--- /dev/null
+Ganeti Node OOB Management Framework
+====================================
+
+Objective
+---------
+
+Extend Ganeti with Out of Band Cluster Node Management Capabilities.
+
+Background
+----------
+
+Ganeti currently has no support for Out of Band management of the nodes in a
+cluster. It relies on the OS running on the nodes and has therefore limited
+possibilities when the OS is not responding. The command ``gnt-node powercycle``
+can be issued to attempt a reboot of a node that crashed but there are no means
+to power a node off and power it back on. Supporting this is very handy in the
+following situations:
+
+ * **Emergency Power Off**: During emergencies, time is critical and manual
+ tasks just add latency which can be avoided through automation.
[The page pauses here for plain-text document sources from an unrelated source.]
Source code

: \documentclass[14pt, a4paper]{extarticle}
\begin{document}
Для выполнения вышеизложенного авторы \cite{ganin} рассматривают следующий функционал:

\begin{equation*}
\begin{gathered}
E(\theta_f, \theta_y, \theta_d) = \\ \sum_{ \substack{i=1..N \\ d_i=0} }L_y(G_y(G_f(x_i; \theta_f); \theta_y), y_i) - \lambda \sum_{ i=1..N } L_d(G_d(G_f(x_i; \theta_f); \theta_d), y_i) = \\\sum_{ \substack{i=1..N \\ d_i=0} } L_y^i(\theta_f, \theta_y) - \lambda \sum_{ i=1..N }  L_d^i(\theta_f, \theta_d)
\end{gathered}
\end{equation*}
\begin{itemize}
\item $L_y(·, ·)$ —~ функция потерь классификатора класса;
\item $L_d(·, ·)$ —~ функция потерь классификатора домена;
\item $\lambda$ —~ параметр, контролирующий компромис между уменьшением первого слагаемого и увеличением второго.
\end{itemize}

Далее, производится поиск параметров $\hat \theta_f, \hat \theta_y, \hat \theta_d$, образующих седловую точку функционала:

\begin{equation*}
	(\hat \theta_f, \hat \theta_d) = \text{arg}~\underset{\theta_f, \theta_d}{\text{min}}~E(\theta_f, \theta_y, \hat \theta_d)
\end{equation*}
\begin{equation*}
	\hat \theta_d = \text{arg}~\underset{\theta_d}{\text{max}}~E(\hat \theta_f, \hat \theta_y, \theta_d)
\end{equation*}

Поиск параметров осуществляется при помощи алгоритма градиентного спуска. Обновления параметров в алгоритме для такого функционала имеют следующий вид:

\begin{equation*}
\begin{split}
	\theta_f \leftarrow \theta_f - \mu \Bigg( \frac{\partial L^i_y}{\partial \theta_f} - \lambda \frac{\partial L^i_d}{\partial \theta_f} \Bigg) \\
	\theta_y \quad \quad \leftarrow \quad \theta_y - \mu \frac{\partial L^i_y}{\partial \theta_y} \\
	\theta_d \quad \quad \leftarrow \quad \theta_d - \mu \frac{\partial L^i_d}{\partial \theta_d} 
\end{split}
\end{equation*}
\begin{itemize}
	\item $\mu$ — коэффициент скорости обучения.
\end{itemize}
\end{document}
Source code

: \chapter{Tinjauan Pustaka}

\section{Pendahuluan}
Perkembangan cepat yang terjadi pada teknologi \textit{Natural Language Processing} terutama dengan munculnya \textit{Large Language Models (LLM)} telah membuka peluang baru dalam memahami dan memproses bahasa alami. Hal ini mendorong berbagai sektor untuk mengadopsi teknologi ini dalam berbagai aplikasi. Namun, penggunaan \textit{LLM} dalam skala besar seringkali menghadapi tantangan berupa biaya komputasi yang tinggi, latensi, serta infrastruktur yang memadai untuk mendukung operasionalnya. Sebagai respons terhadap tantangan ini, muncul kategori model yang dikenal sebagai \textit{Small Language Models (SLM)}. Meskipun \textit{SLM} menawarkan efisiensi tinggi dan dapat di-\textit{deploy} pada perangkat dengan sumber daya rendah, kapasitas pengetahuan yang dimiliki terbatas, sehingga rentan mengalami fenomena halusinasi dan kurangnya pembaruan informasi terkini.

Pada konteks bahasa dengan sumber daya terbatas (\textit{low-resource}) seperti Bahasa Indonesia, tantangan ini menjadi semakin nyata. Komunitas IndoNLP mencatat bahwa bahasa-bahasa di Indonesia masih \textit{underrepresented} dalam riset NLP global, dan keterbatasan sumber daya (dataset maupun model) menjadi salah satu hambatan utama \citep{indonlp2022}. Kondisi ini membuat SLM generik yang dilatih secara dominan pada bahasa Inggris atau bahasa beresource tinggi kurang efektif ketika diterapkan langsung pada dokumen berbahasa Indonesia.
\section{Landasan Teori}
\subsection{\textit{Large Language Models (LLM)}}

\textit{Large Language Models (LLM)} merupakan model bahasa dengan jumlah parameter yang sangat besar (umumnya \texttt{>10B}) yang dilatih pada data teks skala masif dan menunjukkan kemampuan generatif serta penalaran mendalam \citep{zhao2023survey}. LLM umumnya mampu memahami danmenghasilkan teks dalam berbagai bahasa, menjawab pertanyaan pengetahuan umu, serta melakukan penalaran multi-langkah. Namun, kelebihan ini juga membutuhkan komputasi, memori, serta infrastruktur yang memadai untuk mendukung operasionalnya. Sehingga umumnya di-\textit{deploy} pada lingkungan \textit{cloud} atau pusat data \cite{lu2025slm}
If a server
+ room overheats, halting the OS on the nodes is not enough. The nodes need
+ to be powered off cleanly to prevent damage to equipment.
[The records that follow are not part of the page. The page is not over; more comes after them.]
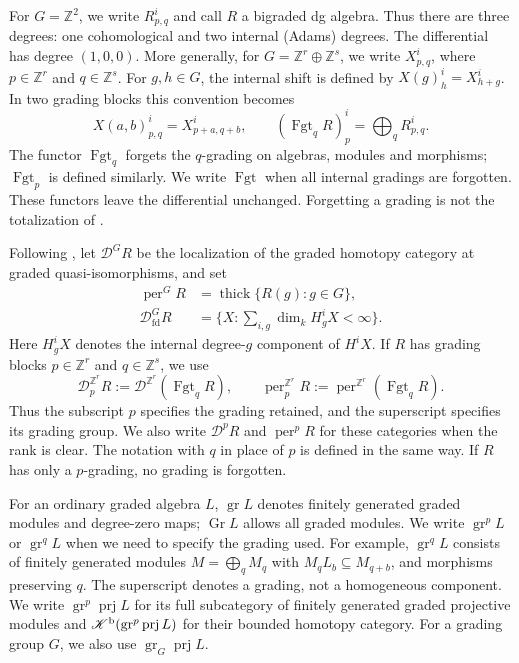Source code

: \documentclass[12pt,a4paper,english,reqno]{amsart}
\theoremstyle{plain}
\theoremstyle{definition}
\numberwithin{equation}{section}
\def\prj{\operatorname{prj}}
\def\thick{\operatorname{thick}}
\def\Kb{{\mathcal K}^{\text{\rm b}}}
\def\perf{\operatorname{per}}
\def\calD{{\mathcal D}}
\def\bbZ{{\mathbb Z}}
\def\ds{\oplus}
\def\Ds{\bigoplus}
\newcommand{\Fgt}{\operatorname{Fgt}}
\def\gr{\operatorname{gr}}
\def\fd{\mathrm{fd}}
\begin{document}
For $G=\bbZ^2$, we write $R^i_{p,q}$ and call $R$ a bigraded dg
algebra. Thus there are three degrees: one cohomological and two
internal (Adams) degrees. The differential has degree $(1,0,0)$.
More generally, for $G=\bbZ^r\ds\bbZ^s$, we write
$X^i_{p,q}$, where $p\in\bbZ^r$ and $q\in\bbZ^s$.
For $g,h\in G$, the internal shift is defined by
$X(g)^i_h=X^i_{h+g}$. In two grading blocks this convention becomes
\[
 X(a,b)^i_{p,q}=X^i_{p+a,q+b},\qquad
 (\Fgt_qR)^i_p=\Ds_qR^i_{p,q}.
\]
The functor $\Fgt_q$ forgets the $q$-grading on algebras, modules
and morphisms; $\Fgt_p$ is defined similarly. We write $\Fgt$ when
all internal gradings are forgotten. These functors leave the
differential unchanged. Forgetting a grading is
not the totalization of \cite[Section 4.1]{KalckYang}.

Following \cite[Sections 4.1--4.2]{KalckYang}, let $\calD^G R$
be the localization of the graded homotopy category at graded
quasi-isomorphisms, and set
\[
 \begin{aligned}
 \perf^G R&=\thick\{R(g):g\in G\},\\
 \calD^G_{\fd}R&=\{X:\sum_{i,g}\dim_kH^i_gX<\infty\}.
 \end{aligned}
\]
Here $H^i_gX$ denotes the internal degree-$g$ component of $H^iX$.
If $R$ has grading blocks $p\in\bbZ^r$ and $q\in\bbZ^s$, we use
\[
 \calD^{\bbZ^r}_pR:=\calD^{\bbZ^r}(\Fgt_qR),\qquad
 \perf^{\bbZ^r}_pR:=\perf^{\bbZ^r}(\Fgt_qR).
\]
Thus the subscript $p$ specifies the grading retained, and the
superscript specifies its grading group. We also write
$\calD^pR$ and $\perf^pR$ for these categories when the rank is clear.
The notation with $q$ in place of $p$ is defined in the same way.
If $R$ has only a $p$-grading, no grading is forgotten.

For an ordinary graded algebra $L$, $\gr L$ denotes finitely generated
graded modules and degree-zero maps; $\operatorname{Gr}L$ allows all
graded modules. We write $\gr^pL$ or $\gr^qL$ when we need to
specify the grading used. For example, $\gr^qL$ consists of finitely
generated modules $M=\Ds_qM_q$ with $M_qL_b\subseteq M_{q+b}$,
and morphisms preserving $q$. The superscript denotes a grading,
not a homogeneous component. We write $\gr^p\prj L$ for its full
subcategory of finitely generated graded projective modules and
$\Kb(\gr^p\prj L)$ for their bounded homotopy category.
For a grading group $G$, we also use $\gr_G\prj L$.
\end{document}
+ * **Repairs**: In most cases, repairing a node means that the node has to be
+ powered off.
+ * **Crashes**: Software bugs may crash a node. Having an OS independent way to
+ power-cycle a node helps to recover the node without human intervention.
+
+Overview
+--------
+
+Ganeti will be extended with OOB capabilities through adding a new **Cluster
+Parameter** (``--oob-program``), a new **Node Property** (``--oob-program``), a
+new **Node State (powered)** and support in ``gnt-node`` for invoking an
+**External Helper Command** which executes the actual OOB command (``gnt-node
+<command> nodename ...``). The supported commands are: ``power on``,
+``power off``, ``power cycle``, ``power status`` and ``health``.
+
+.. note::
+ The new **Node State (powered)** is a **State of Record
+ (SoR)**, not a **State of World (SoW)**. The maximum execution time of the
+ **External Helper Command** will be limited to 60s to prevent the cluster from
+ getting locked for an undefined amount of time.
+
+Detailed Design
+---------------
+
+New ``gnt-cluster`` Parameter
++++++++++++++++++++++++++++++
+
+| Program: ``gnt-cluster``
+| Command: ``modify|init``
+| Parameters: ``--oob-program``
+| Options: ``--oob-program``: executable OOB program (absolute path)
+
+New ``gnt-node`` Property
++++++++++++++++++++++++++
+
+| Program: ``gnt-node``
+| Command: ``modify|add``
+| Parameters: ``--oob-program``
+| Options: ``--oob-program``: executable OOB program (absolute path)
+
+.. note::
+ If ``--oob-program`` is set to ``!`` then the node has no OOB capabilities.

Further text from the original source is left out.